Hierarchical Modeling of ICD Codes in EHR Foundation Models

Structure of an ICD-10-CM diagnosis code — ICD-10-CM diagnosis codes carry nested clinical structure: chapter → block → 3-character category → specific diagnosis. HICD models this hierarchy as an inductive bias.

Abstract

Electronic health record foundation models typically treat ICD diagnosis codes as flat tokens, overlooking the clinically meaningful hierarchical structure that captures disease families, subcategories, and fine-grained diagnostic detail. In this work, we study ICD-10-CM hierarchy as a general inductive bias for clinical representation learning. We investigate two complementary mechanisms for incorporating hierarchy: first, by augmenting diagnosis sequences in a BERT-style transformer with tokens corresponding to different levels of the ICD hierarchy, and second, by injecting hierarchy into graph-based code representations through hierarchy-aware edges combined with diagnosis co-occurrence structure. We conduct experiments on two large-scale real-world clinical datasets: MIMIC-IV, used for pretraining and in-domain evaluation, and eICU, used to assess cross-dataset transfer via frozen-encoder probing.

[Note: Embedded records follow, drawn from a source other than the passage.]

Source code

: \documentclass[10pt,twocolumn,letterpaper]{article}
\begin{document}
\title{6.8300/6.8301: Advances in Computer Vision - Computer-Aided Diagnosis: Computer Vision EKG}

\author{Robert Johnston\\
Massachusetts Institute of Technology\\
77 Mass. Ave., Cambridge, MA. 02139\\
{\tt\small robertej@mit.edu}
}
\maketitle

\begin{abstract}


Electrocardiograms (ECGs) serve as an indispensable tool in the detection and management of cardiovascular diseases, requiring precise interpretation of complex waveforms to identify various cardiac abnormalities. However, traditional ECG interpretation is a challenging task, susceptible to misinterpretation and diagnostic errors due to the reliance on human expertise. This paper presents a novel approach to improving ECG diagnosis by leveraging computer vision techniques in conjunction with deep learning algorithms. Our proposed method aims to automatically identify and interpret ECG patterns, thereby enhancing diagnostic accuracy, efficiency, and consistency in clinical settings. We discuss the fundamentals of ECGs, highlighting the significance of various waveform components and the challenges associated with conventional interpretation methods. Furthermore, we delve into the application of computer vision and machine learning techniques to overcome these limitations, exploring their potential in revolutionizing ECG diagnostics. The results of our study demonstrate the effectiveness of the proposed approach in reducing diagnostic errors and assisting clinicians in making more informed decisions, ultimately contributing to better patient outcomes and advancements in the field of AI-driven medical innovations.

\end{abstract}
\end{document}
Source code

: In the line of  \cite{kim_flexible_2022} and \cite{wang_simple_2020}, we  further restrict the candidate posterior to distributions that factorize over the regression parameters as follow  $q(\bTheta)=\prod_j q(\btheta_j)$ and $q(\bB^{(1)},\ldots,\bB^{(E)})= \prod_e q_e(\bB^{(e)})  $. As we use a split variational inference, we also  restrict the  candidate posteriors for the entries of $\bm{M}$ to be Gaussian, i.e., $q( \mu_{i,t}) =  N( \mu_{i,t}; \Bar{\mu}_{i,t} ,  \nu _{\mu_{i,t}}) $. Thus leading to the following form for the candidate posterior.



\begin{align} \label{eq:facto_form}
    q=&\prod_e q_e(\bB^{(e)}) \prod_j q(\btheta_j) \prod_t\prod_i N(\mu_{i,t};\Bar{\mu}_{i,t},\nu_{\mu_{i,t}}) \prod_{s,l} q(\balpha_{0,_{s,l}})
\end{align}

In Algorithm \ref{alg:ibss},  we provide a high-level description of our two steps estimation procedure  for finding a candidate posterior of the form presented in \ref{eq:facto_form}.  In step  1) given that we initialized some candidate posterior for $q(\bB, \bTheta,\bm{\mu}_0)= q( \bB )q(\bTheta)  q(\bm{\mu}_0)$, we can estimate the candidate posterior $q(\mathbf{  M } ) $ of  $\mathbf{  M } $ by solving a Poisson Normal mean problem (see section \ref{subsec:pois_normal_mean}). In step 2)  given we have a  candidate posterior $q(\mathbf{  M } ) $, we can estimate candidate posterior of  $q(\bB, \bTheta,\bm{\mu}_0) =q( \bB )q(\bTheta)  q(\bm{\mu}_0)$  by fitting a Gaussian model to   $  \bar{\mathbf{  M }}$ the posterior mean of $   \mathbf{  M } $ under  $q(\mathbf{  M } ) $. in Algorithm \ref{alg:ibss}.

Our findings show that explicitly encoding ICD hierarchy improves over flat code representations in both in-domain and cross-dataset settings, while revealing that the most useful level of hierarchy depends on both the task and the modeling approach.

Contributions

ICD hierarchy as an inductive bias for EHR foundation models. We evaluate two complementary paradigms (token-level injection in HICD-BERT and graph-level encoding in HICD-Graph) with a systematic ablation over three hierarchy levels, showing that hierarchy significantly improves performance in 26 of 28 comparisons.
Cross-dataset transfer. Under a frozen-encoder probe from MIMIC-IV to eICU, graph-based hierarchy encoding transfers robustly to a new dataset, while token-level hierarchy is more tied to the source distribution.
Embedding analysis. Hierarchy produces tighter, clinically coherent code clusters, and configurations with the tightest clusters also achieve the strongest downstream performance.

Method

ICD-10 hierarchy levels (G0, G1, G2)

Each ICD-10-CM diagnosis code belongs to a chapter (G0), an officially defined block of related categories (G1), and a three-character category (G2). We treat (G0, G1, G2) ∈ {0,1}³ as eight ablation settings, where (0,0,0) is the no-hierarchy baseline.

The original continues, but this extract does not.